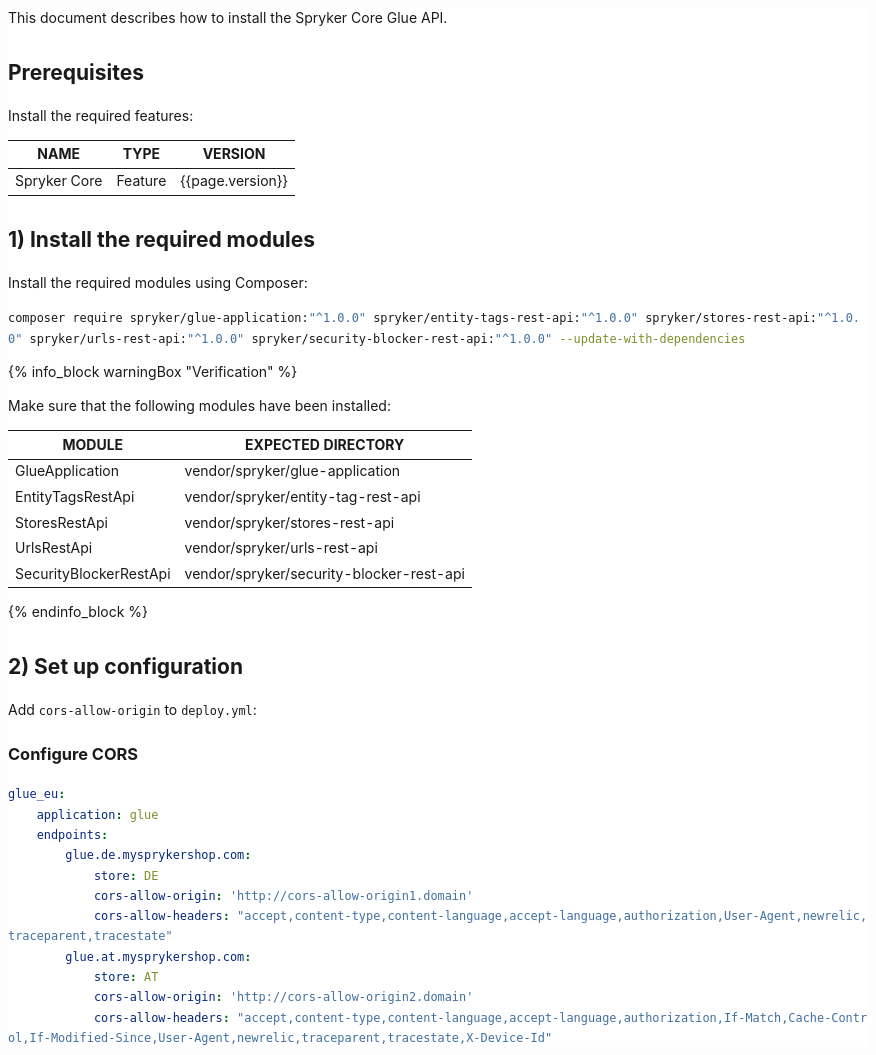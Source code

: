 

This document describes how to install the Spryker Core Glue API.

## Prerequisites

Install the required features:

| NAME | TYPE | VERSION |
| --- | --- | --- |
| Spryker Core | Feature | {{page.version}} |

## 1) Install the required modules

Install the required modules using Composer:

```bash
composer require spryker/glue-application:"^1.0.0" spryker/entity-tags-rest-api:"^1.0.0" spryker/stores-rest-api:"^1.0.0" spryker/urls-rest-api:"^1.0.0" spryker/security-blocker-rest-api:"^1.0.0" --update-with-dependencies
```

{% info_block warningBox "Verification" %}

Make sure that the following modules have been installed:

| MODULE | EXPECTED DIRECTORY |
| --- | --- |
| GlueApplication | vendor/spryker/glue-application |
| EntityTagsRestApi | vendor/spryker/entity-tag-rest-api |
| StoresRestApi | vendor/spryker/stores-rest-api |
| UrlsRestApi | vendor/spryker/urls-rest-api |
| SecurityBlockerRestApi | vendor/spryker/security-blocker-rest-api |

{% endinfo_block %}

## 2) Set up configuration

Add `cors-allow-origin` to `deploy.yml`:

### Configure CORS

```yml
glue_eu:
    application: glue
    endpoints:
        glue.de.mysprykershop.com:
            store: DE
            cors-allow-origin: 'http://cors-allow-origin1.domain'
            cors-allow-headers: "accept,content-type,content-language,accept-language,authorization,User-Agent,newrelic,traceparent,tracestate"
        glue.at.mysprykershop.com:
            store: AT
            cors-allow-origin: 'http://cors-allow-origin2.domain'
            cors-allow-headers: "accept,content-type,content-language,accept-language,authorization,If-Match,Cache-Control,If-Modified-Since,User-Agent,newrelic,traceparent,tracestate,X-Device-Id"
```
____________________
* TASK BRIEF *
Transcribe the data exactly and leave no picture in the copy.

* EXERCISE RESPONSE *
Source code

: 

This document describes how to install the Spryker Core Glue API.

## Prerequisites

Install the required features:

| NAME | TYPE | VERSION |
| --- | --- | --- |
| Spryker Core | Feature | {{page.version}} |

## 1) Install the required modules

Install the required modules using Composer:

```bash
composer require spryker/glue-application:"^1.0.0" spryker/entity-tags-rest-api:"^1.0.0" spryker/stores-rest-api:"^1.0.0" spryker/urls-rest-api:"^1.0.0" spryker/security-blocker-rest-api:"^1.0.0" --update-with-dependencies
```

{% info_block warningBox "Verification" %}

Make sure that the following modules have been installed:

| MODULE | EXPECTED DIRECTORY |
| --- | --- |
| GlueApplication | vendor/spryker/glue-application |
| EntityTagsRestApi | vendor/spryker/entity-tag-rest-api |
| StoresRestApi | vendor/spryker/stores-rest-api |
| UrlsRestApi | vendor/spryker/urls-rest-api |
| SecurityBlockerRestApi | vendor/spryker/security-blocker-rest-api |

{% endinfo_block %}

## 2) Set up configuration

Add `cors-allow-origin` to `deploy.yml`:

### Configure CORS

```yml
glue_eu:
    application: glue
    endpoints:
        glue.de.mysprykershop.com:
            store: DE
            cors-allow-origin: 'http://cors-allow-origin1.domain'
            cors-allow-headers: "accept,content-type,content-language,accept-language,authorization,User-Agent,newrelic,traceparent,tracestate"
        glue.at.mysprykershop.com:
            store: AT
            cors-allow-origin: 'http://cors-allow-origin2.domain'
            cors-allow-headers: "accept,content-type,content-language,accept-language,authorization,If-Match,Cache-Control,If-Modified-Since,User-Agent,newrelic,traceparent,tracestate,X-Device-Id"
```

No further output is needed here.